We do follow best practice in our project development. From the start of our project, we host and manage our project on github. So we have a clear and detailed develop history on github. Besides that, we use more modern software continuous integration (CI) tools. In details,Travis CI performs our automatic build and test tasks of CRISPR-X server core. To review our build history, please visit https://travis-ci.org/igemsoftware/UESTC-Software_2014/builds. Most importantly, we use Coverall.ioto evaluate our test coverage automatically. It’s significant for us to design better test cases. And our test coverage log can be found on this page, https://coveralls.io/r/uestc-igem-2014/CRISPR-X.

• 1. More model organisms will be supported.
• 2. We would help users share results with their collaborators through email.
• 3. For further long term, we would integrate with functional design, helping users in whole CRISPR experiment.

Reference:
• [1] Xie, S., Shen, B., Zhang, C., Huang, X., & Zhang, Y. (2014). sgRNAcas9: A software package for designing CRISPR sgRNA and evaluating potential off-target cleavage sites.
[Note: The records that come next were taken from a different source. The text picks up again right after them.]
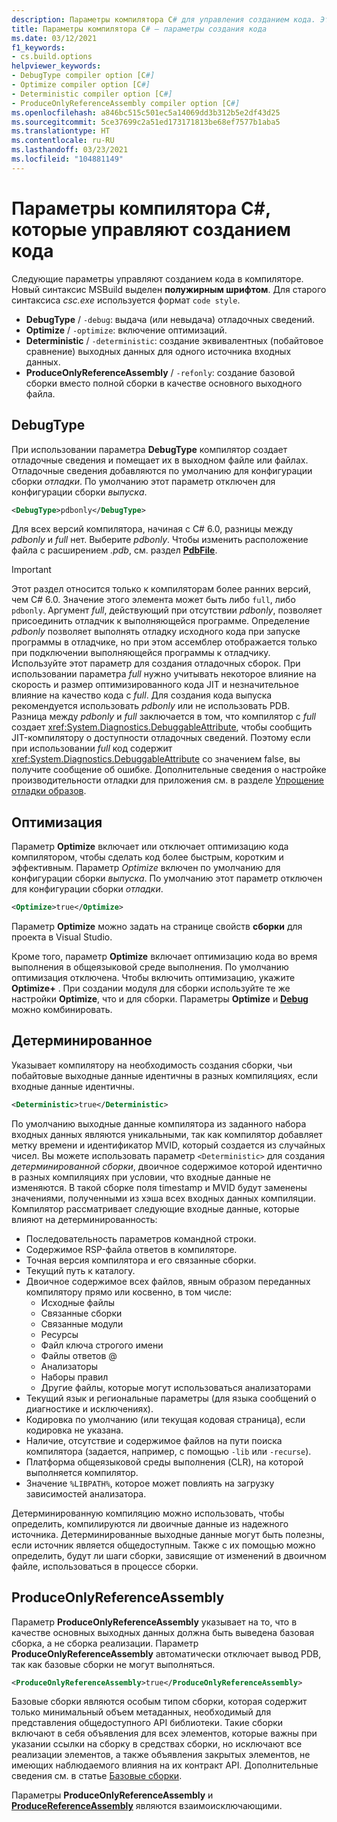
 ```yaml
---
description: Параметры компилятора C# для управления созданием кода. Эти параметры влияют на код, создаваемый компилятором для указанной компиляции.
title: Параметры компилятора C# — параметры создания кода
ms.date: 03/12/2021
f1_keywords:
- cs.build.options
helpviewer_keywords:
- DebugType compiler option [C#]
- Optimize compiler option [C#]
- Deterministic compiler option [C#]
- ProduceOnlyReferenceAssembly compiler option [C#]
ms.openlocfilehash: a846bc515c501ec5a14069dd3b312b5e2df43d25
ms.sourcegitcommit: 5ce37699c2a51ed173171813be68ef7577b1aba5
ms.translationtype: HT
ms.contentlocale: ru-RU
ms.lasthandoff: 03/23/2021
ms.locfileid: "104881149"
---
```

# <a name="c-compiler-options-that-control-code-generation"></a>Параметры компилятора C#, которые управляют созданием кода

Следующие параметры управляют созданием кода в компиляторе. Новый синтаксис MSBuild выделен **полужирным шрифтом**. Для старого синтаксиса *csc.exe* используется формат `code style`.

- **DebugType** / `-debug`: выдача (или невыдача) отладочных сведений.
- **Optimize** / `-optimize`: включение оптимизаций.
- **Deterministic** / `-deterministic`: создание эквивалентных (побайтовое сравнение) выходных данных для одного источника входных данных.
- **ProduceOnlyReferenceAssembly** / `-refonly`: создание базовой сборки вместо полной сборки в качестве основного выходного файла.

## <a name="debugtype"></a>DebugType

При использовании параметра **DebugType** компилятор создает отладочные сведения и помещает их в выходном файле или файлах. Отладочные сведения добавляются по умолчанию для конфигурации сборки *отладки*. По умолчанию этот параметр отключен для конфигурации сборки *выпуска*.

```xml
<DebugType>pdbonly</DebugType>
```

Для всех версий компилятора, начиная с C# 6.0, разницы между *pdbonly* и *full* нет. Выберите *pdbonly*. Чтобы изменить расположение файла с расширением *.pdb*, см. раздел [**PdbFile**](./advanced.md#pdbfile).

> [!IMPORTANT]
> Этот раздел относится только к компиляторам более ранних версий, чем C# 6.0.
> Значение этого элемента может быть либо `full`, либо `pdbonly`. Аргумент *full*, действующий при отсутствии *pdbonly*, позволяет присоединить отладчик к выполняющейся программе. Определение *pdbonly* позволяет выполнять отладку исходного кода при запуске программы в отладчике, но при этом ассемблер отображается только при подключении выполняющейся программы к отладчику. Используйте этот параметр для создания отладочных сборок. При использовании параметра *full* нужно учитывать некоторое влияние на скорость и размер оптимизированного кода JIT и незначительное влияние на качество кода с *full*. Для создания кода выпуска рекомендуется использовать *pdbonly* или не использовать PDB. Разница между *pdbonly* и *full* заключается в том, что компилятор с *full* создает <xref:System.Diagnostics.DebuggableAttribute>, чтобы сообщить JIT-компилятору о доступности отладочных сведений. Поэтому если при использовании *full* код содержит <xref:System.Diagnostics.DebuggableAttribute> со значением false, вы получите сообщение об ошибке. Дополнительные сведения о настройке производительности отладки для приложения см. в разделе [Упрощение отладки образов](../../../framework/debug-trace-profile/making-an-image-easier-to-debug.md).

## <a name="optimize"></a>Оптимизация

Параметр **Optimize** включает или отключает оптимизацию кода компилятором, чтобы сделать код более быстрым, коротким и эффективным. Параметр *Optimize* включен по умолчанию для конфигурации сборки *выпуска*. По умолчанию этот параметр отключен для конфигурации сборки *отладки*.

```xml
<Optimize>true</Optimize>
```

Параметр **Optimize** можно задать на странице свойств **сборки** для проекта в Visual Studio.

Кроме того, параметр **Optimize** включает оптимизацию кода во время выполнения в общеязыковой среде выполнения. По умолчанию оптимизация отключена. Чтобы включить оптимизацию, укажите **Optimize+** . При создании модуля для сборки используйте те же настройки **Optimize**, что и для сборки. Параметры **Optimize** и [**Debug**](#debugtype) можно комбинировать.

## <a name="deterministic"></a>Детерминированное

Указывает компилятору на необходимость создания сборки, чьи побайтовые выходные данные идентичны в разных компиляциях, если входные данные идентичны.

```xml
<Deterministic>true</Deterministic>
```

По умолчанию выходные данные компилятора из заданного набора входных данных являются уникальными, так как компилятор добавляет метку времени и идентификатор MVID, который создается из случайных чисел. Вы можете использовать параметр `<Deterministic>` для создания *детерминированной сборки*, двоичное содержимое которой идентично в разных компиляциях при условии, что входные данные не изменяются. В такой сборке поля timestamp и MVID будут заменены значениями, полученными из хэша всех входных данных компиляции. Компилятор рассматривает следующие входные данные, которые влияют на детерминированность:

- Последовательность параметров командной строки.
- Содержимое RSP-файла ответов в компиляторе.
- Точная версия компилятора и его связанные сборки.
- Текущий путь к каталогу.
- Двоичное содержимое всех файлов, явным образом переданных компилятору прямо или косвенно, в том числе:
  - Исходные файлы
  - Связанные сборки
  - Связанные модули
  - Ресурсы
  - Файл ключа строгого имени
  - Файлы ответов @
  - Анализаторы
  - Наборы правил
  - Другие файлы, которые могут использоваться анализаторами
- Текущий язык и региональные параметры (для языка сообщений о диагностике и исключениях).
- Кодировка по умолчанию (или текущая кодовая страница), если кодировка не указана.
- Наличие, отсутствие и содержимое файлов на пути поиска компилятора (задается, например, с помощью `-lib` или `-recurse`).
- Платформа общеязыковой среды выполнения (CLR), на которой выполняется компилятор.
- Значение `%LIBPATH%`, которое может повлиять на загрузку зависимостей анализатора.

Детерминированную компиляцию можно использовать, чтобы определить, компилируются ли двоичные данные из надежного источника. Детерминированные выходные данные могут быть полезны, если источник является общедоступным. Также с их помощью можно определить, будут ли шаги сборки, зависящие от изменений в двоичном файле, использоваться в процессе сборки.

## <a name="produceonlyreferenceassembly"></a>ProduceOnlyReferenceAssembly

Параметр **ProduceOnlyReferenceAssembly** указывает на то, что в качестве основных выходных данных должна быть выведена базовая сборка, а не сборка реализации. Параметр **ProduceOnlyReferenceAssembly** автоматически отключает вывод PDB, так как базовые сборки не могут выполняться.

```xml
<ProduceOnlyReferenceAssembly>true</ProduceOnlyReferenceAssembly>
```

Базовые сборки являются особым типом сборки, которая содержит только минимальный объем метаданных, необходимый для представления общедоступного API библиотеки. Такие сборки включают в себя объявления для всех элементов, которые важны при указании ссылки на сборку в средствах сборки, но исключают все реализации элементов, а также объявления закрытых элементов, не имеющих наблюдаемого влияния на их контракт API. Дополнительные сведения см. в статье [Базовые сборки](../../../standard/assembly/reference-assemblies.md).

Параметры **ProduceOnlyReferenceAssembly** и [**ProduceReferenceAssembly**](output.md#producereferenceassembly) являются взаимоисключающими.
PloS one, 9(6), e100448.
• [2] Mali, P., Esvelt, K. M., & Church, G. M. (2013). Cas9 as a versatile tool for engineering biology. Nature methods, 10(10), 957-963.
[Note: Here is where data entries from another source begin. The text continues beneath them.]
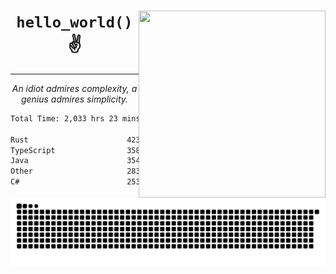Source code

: <div text-align="center">
    <img src="https://i.imgur.com/h1q15Kt.gife" align="right" width="299" height="299">
    <h1 align="center"><code>hello_world()</code> ✌️</h1>
    <hr>
    <p align="center"><i>An idiot admires complexity, a genius admires simplicity.</i></p>
</div>

<!--START_SECTION:waka-->

```txt
Total Time: 2,033 hrs 23 mins

Rust                      423 hrs 54 mins ████▓░░░░░░░░░░░░░░░░░░░░   18.30 %
TypeScript                358 hrs 9 mins  ████░░░░░░░░░░░░░░░░░░░░░   15.46 %
Java                      354 hrs 1 min   ███▓░░░░░░░░░░░░░░░░░░░░░   15.28 %
Other                     283 hrs 3 mins  ███░░░░░░░░░░░░░░░░░░░░░░   12.22 %
C#                        253 hrs 12 mins ██▓░░░░░░░░░░░░░░░░░░░░░░   10.93 %
```

<!--END_SECTION:waka-->

<picture>
  <source media="(prefers-color-scheme: dark)" srcset="https://raw.githubusercontent.com/Somfic/Somfic/main/github-contribution-grid-snake-dark.svg">
  <source media="(prefers-color-scheme: light)" srcset="https://raw.githubusercontent.com/Somfic/Somfic/main/github-contribution-grid-snake.svg">
  <img alt="github contribution grid snake animation" src="https://raw.githubusercontent.com/Somfic/Somfic/main/github-contribution-grid-snake.svg">
</picture>

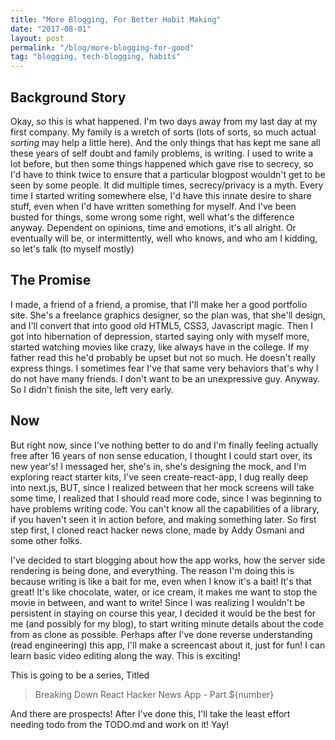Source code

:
 ```yaml
---
title: "More Blogging, For Better Habit Making"
date: "2017-08-01"
layout: post
permalink: "/blog/more-blogging-for-good"
tag: "blogging, tech-blogging, habits"
---
```


## Background Story

Okay, so this is what happened. I'm two days away from my last day at my first company. My family is a wretch of sorts (lots of sorts, so much actual _sorting_ may help a little here). And the only things that has kept me sane all these years of self doubt and family problems, is writing. I used to write a lot before, but then some things happened which gave rise to secrecy, so I'd have to think twice to ensure that a particular blogpost wouldn't get to be seen by some people. It did multiple times, secrecy/privacy is a myth. Every time I started writing somewhere else, I'd have this innate desire to share stuff, even when I'd have written something for myself. And I've been busted for things, some wrong some right, well what's the difference anyway. Dependent on opinions, time and emotions, it's all alright. Or eventually will be, or intermittently, well who knows, and who am I kidding, so let's talk (to myself mostly)

## The Promise

I made, a friend of a friend, a promise, that I'll make her a good portfolio site. She's a freelance graphics designer, so the plan was, that she'll design, and I'll convert that into good old HTML5, CSS3, Javascript magic. Then I got into hibernation of depression, started saying only with myself more, started watching movies like crazy, like always have in the college. If my father read this he'd probably be upset but not so much. He doesn't really express things. I sometimes fear I've that same very behaviors that's why I do not have many friends. I don't want to be an unexpressive guy. Anyway. So I didn't finish the site, left very early.

## Now

But right now, since I've nothing better to do and I'm finally feeling actually free after 16 years of non sense education, I thought I could start over, its new year's! I messaged her, she's in, she's designing the mock, and I'm exploring react starter kits, I've seen create-react-app, I dug really deep into next.js, BUT, since I realized between that her mock screens will take some time, I realized that I should read more code, since I was beginning to have problems writing code. You can't know all the capabilities of a library, if you haven't seen it in action before, and making something later. So first step first, I cloned react hacker news clone, made by Addy Osmani and some other folks.

I've decided to start blogging about how the app works, how the server side rendering is being done, and everything. The reason I'm doing this is because writing is like a bait for me, even when I know it's a bait! It's that great! It's like chocolate, water, or ice cream, it makes me want to stop the movie in between, and want to write! Since I was realizing I wouldn't be persistent in staying on course this year, I decided it would be the best for me (and possibly for my blog), to start writing minute details about the code from as clone as possible. Perhaps after I've done reverse understanding (read engineering) this app, I'll make a screencast about it, just for fun! I can learn basic video editing along the way. This is exciting!

This is going to be a series, Titled

> Breaking Down React Hacker News App - Part ${number}

And there are prospects! After I've done this, I'll take the least effort needing todo from the TODO.md and work on it! Yay!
• [3] Terns, M. P., & Terns, R. M. (2011). CRISPR-based adaptive immune systems. Current opinion in microbiology, 14(3), 321-327.
• [4] Ma, M., Ye, A. Y., Zheng, W., & Kong, L. (2013). A guide RNA sequence design platform for the CRISPR/Cas9 system for model organism genomes.BioMed research international, 2013.
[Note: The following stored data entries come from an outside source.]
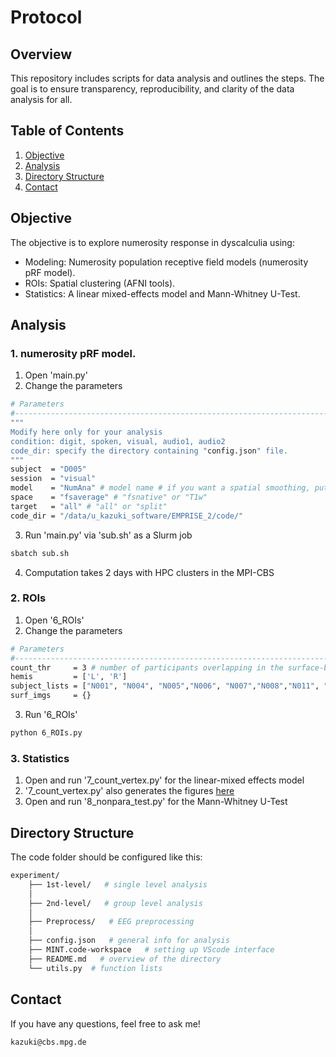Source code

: # Protocol

## Overview

This repository includes scripts for data analysis and outlines the steps. The goal is to ensure transparency, reproducibility, and clarity of the data analysis for all.

## Table of Contents

1. [Objective](#objective)
2. [Analysis](#analysis)
3. [Directory Structure](#directory-structure)
6. [Contact](#contact)


## Objective

The objective is to explore numerosity response in dyscalculia using:
- Modeling:   Numerosity population receptive field models (numerosity pRF model).
- ROIs:       Spatial clustering (AFNI tools).
- Statistics: A linear mixed-effects model and Mann-Whitney U-Test.


## Analysis

### 1. numerosity pRF model. 
1. Open 'main.py'
2. Change the parameters
```bash
# Parameters
#-------------------------------------------------------------------------#
"""
Modify here only for your analysis
condition: digit, spoken, visual, audio1, audio2
code_dir: specify the directory containing "config.json" file.
"""
subject  = "D005"
session  = "visual"
model    = "NumAna" # model name # if you want a spatial smoothing, put 'FWHM' and '3' for the value
space    = "fsaverage" # "fsnative" or "T1w"
target   = "all" # "all" or "split"
code_dir = "/data/u_kazuki_software/EMPRISE_2/code/"
 ```

3. Run 'main.py' via 'sub.sh' as a Slurm job
 ```bash
sbatch sub.sh
 ```
4. Computation takes 2 days with HPC clusters in the MPI-CBS


### 2. ROIs
1. Open '6_ROIs'
2. Change the parameters
 ```bash
# Parameters
#-------------------------------------------------------------------------#
count_thr     = 3 # number of participants overlapping in the surface-based for the next spatial clustering
hemis         = ['L', 'R']
subject_lists = ["N001", "N004", "N005","N006", "N007","N008","N011", "N012"]
surf_imgs     = {}
 ```
3. Run '6_ROIs'
 ```bash
python 6_ROIs.py
 ```

### 3. Statistics
1. Open and run '7_count_vertex.py' for the linear-mixed effects model
2. '7_count_vertex.py' also generates the figures [here](2025_EMPRISE2/figures/Sub-all)
3. Open and run '8_nonpara_test.py' for the Mann-Whitney U-Test



## Directory Structure
The code folder should be configured like this:
```bash
experiment/
    ├── 1st-level/   # single level analysis
    │
    ├── 2nd-level/   # group level analysis 
    │
    ├── Preprocess/   # EEG preprocessing
    │
    ├── config.json   # general info for analysis
    ├── MINT.code-workspace   # setting up VScode interface
    ├── README.md   # overview of the directory
    └── utils.py  # function lists
```


## Contact
If you have any questions, feel free to ask me!
 ```bash
kazuki@cbs.mpg.de
 ```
• [5] Bae S, Park J, Kim JS (2014) Cas-OFFinder: a fast and versatile algorithm that searches for potential off-target sites of Cas9 RNA-guided endonucleases. Bioinformatics [Epub ahead of print].
• [6] Xiao A, Cheng Z, Kong L, Zhu Z, Lin S, et al.. (2014) CasOT: a genome-wide Cas9/gRNA off-target searching tool. Bioinformatics [Epub ahead of print].
• [7] Hsu, P. D., Scott, D. A., Weinstein, J. A., Ran, F. A., Konermann, S., Agarwala, V., ... & Zhang, F. (2013). DNA targeting specificity of RNA-guided Cas9 nucleases. Nature biotechnology, 31(9), 827-832.
• [8] Heigwer, F., Kerr, G., & Boutros, M. (2014). E-CRISP: fast CRISPR target site identification. Nature methods, 11(2), 122-123.
• [9] Fu, Y., Sander, J. D., Reyon, D., Cascio, V. M., & Joung, J. K. (2014). Improving CRISPR-Cas nuclease specificity using truncated guide RNAs.Nature biotechnology, 32(3), 279-284.